(Saved entries)
.....

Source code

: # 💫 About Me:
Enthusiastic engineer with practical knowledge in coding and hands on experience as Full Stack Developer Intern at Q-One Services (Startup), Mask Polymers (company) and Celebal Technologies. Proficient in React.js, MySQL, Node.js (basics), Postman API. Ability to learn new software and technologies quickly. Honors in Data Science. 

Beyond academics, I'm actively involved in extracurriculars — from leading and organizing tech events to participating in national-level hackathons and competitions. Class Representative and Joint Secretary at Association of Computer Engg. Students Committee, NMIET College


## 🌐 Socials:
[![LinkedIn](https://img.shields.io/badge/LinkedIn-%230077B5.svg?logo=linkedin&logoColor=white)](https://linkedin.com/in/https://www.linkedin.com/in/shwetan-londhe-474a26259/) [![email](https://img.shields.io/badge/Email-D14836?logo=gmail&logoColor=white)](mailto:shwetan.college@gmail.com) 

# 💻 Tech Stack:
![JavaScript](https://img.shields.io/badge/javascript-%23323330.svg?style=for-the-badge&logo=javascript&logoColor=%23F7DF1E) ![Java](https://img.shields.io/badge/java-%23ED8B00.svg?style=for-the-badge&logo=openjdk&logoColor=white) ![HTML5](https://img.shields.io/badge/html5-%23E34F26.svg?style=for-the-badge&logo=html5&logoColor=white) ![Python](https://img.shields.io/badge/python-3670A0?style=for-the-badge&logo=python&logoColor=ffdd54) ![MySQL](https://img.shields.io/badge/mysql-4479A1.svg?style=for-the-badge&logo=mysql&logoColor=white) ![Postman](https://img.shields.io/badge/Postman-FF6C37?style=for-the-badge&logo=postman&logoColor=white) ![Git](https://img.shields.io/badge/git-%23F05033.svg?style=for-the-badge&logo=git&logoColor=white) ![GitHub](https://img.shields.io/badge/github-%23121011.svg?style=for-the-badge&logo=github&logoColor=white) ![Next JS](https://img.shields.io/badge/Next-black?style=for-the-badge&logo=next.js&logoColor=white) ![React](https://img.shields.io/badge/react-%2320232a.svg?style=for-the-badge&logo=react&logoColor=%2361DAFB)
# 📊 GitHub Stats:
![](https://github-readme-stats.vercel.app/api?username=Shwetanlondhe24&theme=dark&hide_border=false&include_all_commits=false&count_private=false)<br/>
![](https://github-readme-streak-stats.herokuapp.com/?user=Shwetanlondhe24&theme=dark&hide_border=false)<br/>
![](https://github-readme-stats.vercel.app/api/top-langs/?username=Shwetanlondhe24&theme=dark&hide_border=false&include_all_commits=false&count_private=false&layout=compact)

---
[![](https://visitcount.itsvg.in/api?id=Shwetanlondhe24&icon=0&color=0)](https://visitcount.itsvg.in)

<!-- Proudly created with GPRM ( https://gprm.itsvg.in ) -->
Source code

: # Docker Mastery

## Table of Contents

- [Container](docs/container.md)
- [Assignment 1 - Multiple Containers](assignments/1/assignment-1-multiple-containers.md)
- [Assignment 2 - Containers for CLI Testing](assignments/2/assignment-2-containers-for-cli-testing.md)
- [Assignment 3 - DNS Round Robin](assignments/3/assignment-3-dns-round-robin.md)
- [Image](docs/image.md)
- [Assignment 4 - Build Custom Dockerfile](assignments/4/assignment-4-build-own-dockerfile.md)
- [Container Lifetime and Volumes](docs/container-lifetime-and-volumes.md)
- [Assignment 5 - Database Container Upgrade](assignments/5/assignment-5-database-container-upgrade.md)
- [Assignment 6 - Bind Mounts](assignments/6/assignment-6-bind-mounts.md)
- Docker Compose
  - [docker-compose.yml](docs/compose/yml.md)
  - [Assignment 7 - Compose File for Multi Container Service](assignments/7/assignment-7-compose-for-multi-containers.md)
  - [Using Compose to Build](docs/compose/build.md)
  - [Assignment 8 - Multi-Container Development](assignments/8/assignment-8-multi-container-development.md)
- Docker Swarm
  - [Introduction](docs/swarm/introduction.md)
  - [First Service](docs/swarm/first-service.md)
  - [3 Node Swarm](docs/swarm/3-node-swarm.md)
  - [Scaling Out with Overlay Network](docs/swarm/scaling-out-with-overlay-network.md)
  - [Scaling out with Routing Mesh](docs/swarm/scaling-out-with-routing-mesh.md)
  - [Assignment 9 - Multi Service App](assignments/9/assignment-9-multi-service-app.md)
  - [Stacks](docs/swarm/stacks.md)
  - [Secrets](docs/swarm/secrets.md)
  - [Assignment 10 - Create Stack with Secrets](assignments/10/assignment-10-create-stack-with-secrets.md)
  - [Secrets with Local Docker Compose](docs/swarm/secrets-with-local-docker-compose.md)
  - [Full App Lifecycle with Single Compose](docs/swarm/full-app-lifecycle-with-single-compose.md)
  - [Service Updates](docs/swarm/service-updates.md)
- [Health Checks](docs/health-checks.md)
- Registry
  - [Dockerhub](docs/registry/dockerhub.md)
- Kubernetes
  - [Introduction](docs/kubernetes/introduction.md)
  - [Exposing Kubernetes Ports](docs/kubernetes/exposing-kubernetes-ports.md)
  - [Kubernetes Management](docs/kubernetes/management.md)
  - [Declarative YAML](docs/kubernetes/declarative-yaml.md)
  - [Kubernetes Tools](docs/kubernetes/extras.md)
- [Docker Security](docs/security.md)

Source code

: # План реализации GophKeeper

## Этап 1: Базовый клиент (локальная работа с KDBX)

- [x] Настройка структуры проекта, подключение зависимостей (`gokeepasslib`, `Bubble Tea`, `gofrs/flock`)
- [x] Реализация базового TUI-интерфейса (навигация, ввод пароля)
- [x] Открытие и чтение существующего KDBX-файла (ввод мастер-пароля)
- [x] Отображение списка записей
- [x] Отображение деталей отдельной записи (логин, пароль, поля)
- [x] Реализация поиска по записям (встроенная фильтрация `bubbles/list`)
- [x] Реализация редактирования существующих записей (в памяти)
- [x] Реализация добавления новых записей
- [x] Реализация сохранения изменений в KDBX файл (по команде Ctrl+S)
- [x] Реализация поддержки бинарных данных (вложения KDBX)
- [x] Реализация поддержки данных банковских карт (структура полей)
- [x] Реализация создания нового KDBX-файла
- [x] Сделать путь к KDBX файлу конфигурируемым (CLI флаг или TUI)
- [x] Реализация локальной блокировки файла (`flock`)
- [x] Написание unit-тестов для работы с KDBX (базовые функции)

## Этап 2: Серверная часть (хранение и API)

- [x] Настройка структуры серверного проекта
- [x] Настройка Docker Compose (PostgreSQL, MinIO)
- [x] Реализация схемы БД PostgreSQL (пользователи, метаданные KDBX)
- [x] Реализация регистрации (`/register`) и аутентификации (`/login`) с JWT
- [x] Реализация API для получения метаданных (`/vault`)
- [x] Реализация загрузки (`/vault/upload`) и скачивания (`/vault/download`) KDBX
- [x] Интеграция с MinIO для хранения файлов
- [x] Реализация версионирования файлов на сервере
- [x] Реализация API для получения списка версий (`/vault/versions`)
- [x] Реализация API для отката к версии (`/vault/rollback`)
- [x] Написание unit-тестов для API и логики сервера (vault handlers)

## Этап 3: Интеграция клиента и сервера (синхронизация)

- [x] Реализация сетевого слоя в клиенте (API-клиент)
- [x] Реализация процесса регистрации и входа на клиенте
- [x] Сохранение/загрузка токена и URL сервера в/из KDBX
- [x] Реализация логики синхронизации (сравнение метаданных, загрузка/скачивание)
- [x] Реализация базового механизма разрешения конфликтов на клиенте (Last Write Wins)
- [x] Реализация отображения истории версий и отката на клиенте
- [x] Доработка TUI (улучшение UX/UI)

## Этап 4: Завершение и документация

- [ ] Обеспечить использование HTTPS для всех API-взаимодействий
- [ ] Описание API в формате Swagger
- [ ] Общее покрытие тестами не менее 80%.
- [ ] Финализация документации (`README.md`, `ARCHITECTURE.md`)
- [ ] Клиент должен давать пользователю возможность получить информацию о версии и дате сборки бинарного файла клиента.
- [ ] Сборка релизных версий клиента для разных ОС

.....

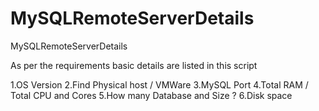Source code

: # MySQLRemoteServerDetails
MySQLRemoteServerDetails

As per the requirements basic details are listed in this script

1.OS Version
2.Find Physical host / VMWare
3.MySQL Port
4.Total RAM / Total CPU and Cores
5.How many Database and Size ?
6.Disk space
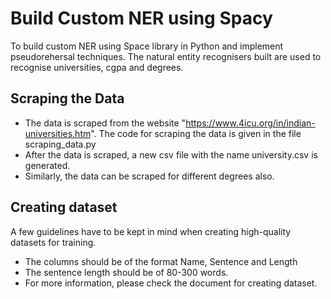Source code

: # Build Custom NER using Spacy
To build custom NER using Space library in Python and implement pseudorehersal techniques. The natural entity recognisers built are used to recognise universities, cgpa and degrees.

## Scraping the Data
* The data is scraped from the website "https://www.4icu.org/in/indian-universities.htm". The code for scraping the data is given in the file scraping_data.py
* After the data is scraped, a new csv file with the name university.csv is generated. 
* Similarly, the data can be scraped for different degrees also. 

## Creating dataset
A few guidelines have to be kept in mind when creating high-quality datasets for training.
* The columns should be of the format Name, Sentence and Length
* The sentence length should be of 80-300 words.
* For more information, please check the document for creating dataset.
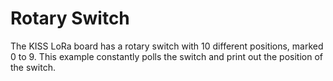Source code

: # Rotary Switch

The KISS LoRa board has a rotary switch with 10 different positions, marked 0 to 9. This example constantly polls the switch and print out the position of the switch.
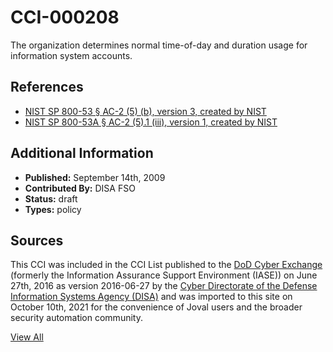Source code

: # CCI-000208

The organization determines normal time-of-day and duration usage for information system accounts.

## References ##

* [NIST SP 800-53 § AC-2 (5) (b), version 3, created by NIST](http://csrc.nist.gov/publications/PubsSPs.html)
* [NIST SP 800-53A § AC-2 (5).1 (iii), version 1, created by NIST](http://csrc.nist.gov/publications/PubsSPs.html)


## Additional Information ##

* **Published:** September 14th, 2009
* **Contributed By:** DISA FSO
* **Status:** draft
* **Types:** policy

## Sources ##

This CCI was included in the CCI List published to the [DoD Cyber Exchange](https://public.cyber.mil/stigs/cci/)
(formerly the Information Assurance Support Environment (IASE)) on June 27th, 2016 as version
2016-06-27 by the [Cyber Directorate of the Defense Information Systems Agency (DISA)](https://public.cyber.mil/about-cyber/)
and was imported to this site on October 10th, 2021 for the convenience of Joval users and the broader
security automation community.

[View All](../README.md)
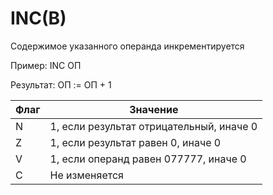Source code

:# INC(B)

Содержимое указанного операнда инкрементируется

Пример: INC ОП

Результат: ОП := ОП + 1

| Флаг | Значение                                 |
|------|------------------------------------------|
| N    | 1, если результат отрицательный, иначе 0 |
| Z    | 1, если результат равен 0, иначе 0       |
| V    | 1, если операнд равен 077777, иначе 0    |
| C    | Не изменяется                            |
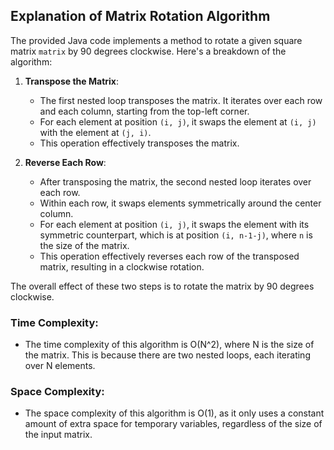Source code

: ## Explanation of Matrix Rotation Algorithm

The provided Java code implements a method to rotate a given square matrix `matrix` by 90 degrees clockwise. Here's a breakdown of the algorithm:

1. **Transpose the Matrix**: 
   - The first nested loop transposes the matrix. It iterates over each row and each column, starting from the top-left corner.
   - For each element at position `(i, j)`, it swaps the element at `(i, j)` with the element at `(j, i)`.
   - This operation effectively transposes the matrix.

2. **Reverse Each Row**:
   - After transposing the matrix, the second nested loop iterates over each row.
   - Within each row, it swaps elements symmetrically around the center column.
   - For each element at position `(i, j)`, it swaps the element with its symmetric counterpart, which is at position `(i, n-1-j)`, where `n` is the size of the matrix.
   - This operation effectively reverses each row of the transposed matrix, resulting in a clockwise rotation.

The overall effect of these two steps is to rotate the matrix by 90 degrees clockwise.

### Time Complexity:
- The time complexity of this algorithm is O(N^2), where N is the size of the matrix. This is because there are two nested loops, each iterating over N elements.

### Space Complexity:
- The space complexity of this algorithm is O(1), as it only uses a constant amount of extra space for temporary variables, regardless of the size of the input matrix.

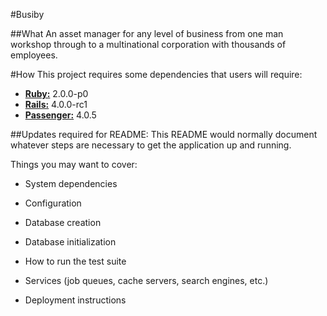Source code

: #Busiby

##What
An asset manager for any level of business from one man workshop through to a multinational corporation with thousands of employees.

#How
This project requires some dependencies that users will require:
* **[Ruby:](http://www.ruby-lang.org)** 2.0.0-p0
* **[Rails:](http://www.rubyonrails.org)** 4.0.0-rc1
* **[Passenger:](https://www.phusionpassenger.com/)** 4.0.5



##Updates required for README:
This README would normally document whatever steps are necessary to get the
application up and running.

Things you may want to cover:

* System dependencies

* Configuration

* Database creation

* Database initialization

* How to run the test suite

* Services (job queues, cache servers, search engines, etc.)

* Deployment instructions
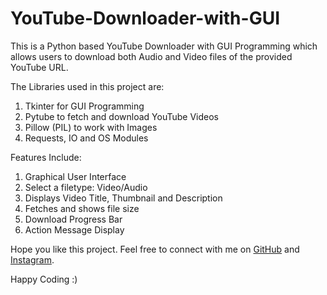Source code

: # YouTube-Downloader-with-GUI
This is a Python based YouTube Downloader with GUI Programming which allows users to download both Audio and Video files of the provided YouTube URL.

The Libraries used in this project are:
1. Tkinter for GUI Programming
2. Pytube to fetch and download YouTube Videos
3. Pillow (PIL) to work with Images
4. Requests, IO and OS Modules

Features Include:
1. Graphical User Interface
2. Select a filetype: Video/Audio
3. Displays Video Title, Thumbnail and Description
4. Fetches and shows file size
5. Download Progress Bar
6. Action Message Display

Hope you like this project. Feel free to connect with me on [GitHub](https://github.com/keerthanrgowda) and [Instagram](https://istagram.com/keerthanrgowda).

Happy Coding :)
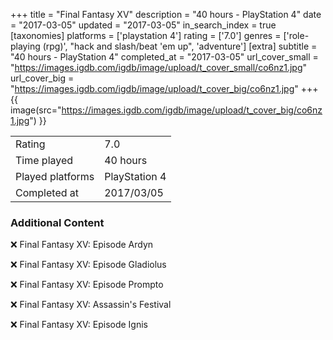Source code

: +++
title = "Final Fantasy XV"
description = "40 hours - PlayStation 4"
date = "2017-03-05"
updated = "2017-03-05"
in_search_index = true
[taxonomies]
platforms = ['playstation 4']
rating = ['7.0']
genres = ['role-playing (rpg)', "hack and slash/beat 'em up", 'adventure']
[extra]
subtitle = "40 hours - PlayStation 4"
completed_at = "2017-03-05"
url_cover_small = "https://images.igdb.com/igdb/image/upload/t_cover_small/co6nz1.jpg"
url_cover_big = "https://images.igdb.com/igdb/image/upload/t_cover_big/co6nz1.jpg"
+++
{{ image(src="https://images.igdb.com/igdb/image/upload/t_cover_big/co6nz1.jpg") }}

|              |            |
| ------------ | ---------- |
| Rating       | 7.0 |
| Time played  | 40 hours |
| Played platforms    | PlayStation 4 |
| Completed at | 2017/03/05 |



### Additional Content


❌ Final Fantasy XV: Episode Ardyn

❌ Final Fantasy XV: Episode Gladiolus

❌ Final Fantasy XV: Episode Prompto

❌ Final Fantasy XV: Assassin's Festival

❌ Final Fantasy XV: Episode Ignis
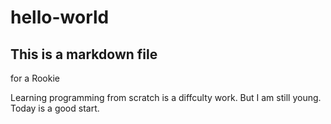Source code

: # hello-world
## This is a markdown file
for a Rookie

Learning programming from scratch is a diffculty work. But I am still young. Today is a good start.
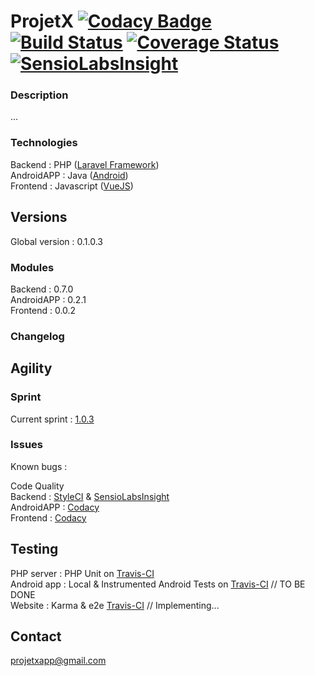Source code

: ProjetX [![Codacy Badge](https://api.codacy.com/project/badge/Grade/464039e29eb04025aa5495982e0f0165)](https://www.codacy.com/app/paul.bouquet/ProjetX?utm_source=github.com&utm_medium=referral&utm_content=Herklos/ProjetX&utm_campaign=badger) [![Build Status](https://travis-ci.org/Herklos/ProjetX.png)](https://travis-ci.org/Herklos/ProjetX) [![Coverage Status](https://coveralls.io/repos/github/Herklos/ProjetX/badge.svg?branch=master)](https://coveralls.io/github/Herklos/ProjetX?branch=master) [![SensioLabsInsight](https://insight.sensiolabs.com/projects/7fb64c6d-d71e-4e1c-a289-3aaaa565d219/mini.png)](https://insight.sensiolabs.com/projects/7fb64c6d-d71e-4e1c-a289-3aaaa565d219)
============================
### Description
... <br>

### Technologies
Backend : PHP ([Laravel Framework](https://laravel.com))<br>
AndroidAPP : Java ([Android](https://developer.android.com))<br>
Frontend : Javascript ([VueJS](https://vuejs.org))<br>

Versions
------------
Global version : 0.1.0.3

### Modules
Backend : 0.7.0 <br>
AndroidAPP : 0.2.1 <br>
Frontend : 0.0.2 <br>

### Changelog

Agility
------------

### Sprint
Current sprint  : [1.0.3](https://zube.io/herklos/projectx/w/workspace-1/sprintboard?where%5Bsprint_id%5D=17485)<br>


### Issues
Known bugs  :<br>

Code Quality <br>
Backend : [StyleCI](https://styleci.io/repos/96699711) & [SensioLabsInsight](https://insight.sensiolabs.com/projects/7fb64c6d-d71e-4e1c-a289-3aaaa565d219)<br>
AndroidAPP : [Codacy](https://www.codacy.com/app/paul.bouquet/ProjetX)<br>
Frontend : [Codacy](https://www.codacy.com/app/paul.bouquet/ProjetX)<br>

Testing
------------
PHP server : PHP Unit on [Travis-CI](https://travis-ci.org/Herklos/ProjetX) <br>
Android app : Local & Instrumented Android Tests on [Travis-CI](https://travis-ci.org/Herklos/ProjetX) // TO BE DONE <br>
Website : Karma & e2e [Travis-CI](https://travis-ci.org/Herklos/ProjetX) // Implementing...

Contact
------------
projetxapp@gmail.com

.....

▶ [What you have to do]
What you return should be exactly the lines above, starting at the one with "- [Scaling out with Routing" and ending at the one with "- [Full App", and nothing else.

▶ [Final answer]
  - [Scaling out with Routing Mesh](docs/swarm/scaling-out-with-routing-mesh.md)
  - [Assignment 9 - Multi Service App](assignments/9/assignment-9-multi-service-app.md)
  - [Stacks](docs/swarm/stacks.md)
  - [Secrets](docs/swarm/secrets.md)
  - [Assignment 10 - Create Stack with Secrets](assignments/10/assignment-10-create-stack-with-secrets.md)
  - [Secrets with Local Docker Compose](docs/swarm/secrets-with-local-docker-compose.md)
  - [Full App Lifecycle with Single Compose](docs/swarm/full-app-lifecycle-with-single-compose.md)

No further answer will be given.